Singular Continuation: Generating Piece-wise Linear Approximations to Pareto Sets via Global Analysis

TL;DR

This paper introduces a novel global analysis-based method for approximating Pareto optimal sets using piece-wise linear approximations that leverage the manifold structure of Pareto sets, with proven quadratic convergence.

Contribution

The paper presents a new approach that exploits the manifold structure of Pareto sets and distinguishes different critical sets, improving approximation accuracy in nonconvex problems.

Findings

Method effectively handles superposition of local Pareto fronts.

Quadratic convergence is proven and demonstrated numerically.

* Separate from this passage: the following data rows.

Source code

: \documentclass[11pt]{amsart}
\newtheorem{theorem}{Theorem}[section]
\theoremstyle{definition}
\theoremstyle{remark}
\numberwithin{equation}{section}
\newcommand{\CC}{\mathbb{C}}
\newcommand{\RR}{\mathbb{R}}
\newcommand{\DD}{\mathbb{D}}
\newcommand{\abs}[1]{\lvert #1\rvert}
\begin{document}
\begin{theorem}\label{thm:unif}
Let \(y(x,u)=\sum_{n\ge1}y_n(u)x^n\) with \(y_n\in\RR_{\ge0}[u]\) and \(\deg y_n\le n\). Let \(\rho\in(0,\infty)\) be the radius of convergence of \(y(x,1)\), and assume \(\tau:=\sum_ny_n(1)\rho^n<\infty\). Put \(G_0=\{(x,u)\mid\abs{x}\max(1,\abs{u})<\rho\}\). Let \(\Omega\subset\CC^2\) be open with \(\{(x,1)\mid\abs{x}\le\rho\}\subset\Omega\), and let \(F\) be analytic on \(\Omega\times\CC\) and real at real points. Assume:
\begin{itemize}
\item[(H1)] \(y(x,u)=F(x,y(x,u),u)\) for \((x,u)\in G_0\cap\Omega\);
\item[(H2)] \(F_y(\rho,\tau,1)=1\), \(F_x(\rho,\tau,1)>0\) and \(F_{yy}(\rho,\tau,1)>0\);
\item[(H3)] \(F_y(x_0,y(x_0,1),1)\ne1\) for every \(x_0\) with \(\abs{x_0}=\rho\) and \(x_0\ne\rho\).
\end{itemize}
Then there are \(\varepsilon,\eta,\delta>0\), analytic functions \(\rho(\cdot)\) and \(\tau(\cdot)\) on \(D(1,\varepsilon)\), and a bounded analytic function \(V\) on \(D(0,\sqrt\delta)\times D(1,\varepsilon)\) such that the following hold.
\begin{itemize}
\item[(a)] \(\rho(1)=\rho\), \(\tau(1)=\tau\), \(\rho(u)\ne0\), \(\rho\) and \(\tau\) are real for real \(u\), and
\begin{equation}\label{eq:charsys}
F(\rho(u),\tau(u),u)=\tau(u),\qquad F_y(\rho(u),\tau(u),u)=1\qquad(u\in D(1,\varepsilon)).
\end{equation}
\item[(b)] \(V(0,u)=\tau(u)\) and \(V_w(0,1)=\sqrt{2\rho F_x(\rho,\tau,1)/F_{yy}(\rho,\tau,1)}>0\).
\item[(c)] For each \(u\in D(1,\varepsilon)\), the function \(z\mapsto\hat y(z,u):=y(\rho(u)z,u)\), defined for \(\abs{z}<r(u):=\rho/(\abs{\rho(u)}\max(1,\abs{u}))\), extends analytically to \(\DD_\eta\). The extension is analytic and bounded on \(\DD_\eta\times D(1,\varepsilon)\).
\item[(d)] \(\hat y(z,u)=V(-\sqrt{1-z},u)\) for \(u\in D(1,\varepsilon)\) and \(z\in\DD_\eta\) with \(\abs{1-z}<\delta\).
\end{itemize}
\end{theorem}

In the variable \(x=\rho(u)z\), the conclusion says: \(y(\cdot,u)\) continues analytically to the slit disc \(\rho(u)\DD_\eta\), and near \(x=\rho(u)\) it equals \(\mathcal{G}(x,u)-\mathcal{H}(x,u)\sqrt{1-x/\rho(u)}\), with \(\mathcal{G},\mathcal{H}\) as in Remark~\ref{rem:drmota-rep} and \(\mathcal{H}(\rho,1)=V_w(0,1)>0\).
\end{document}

Approximations are constructed using simplicial complexes.

Abstract

We propose a strategy for approximating Pareto optimal sets based on the global analysis framework proposed by Smale (Dynamical systems, New York, 1973, pp. 531-544). The method highlights and exploits the underlying manifold structure of the Pareto sets, approximating Pareto optima by means of simplicial complexes. The method distinguishes the hierarchy between singular set, Pareto critical set and stable Pareto critical set, and can handle the problem of superposition of local Pareto fronts, occurring in the general nonconvex case. Furthermore, a quadratic convergence result in a suitable set-wise sense is proven and tested in a number of numerical examples.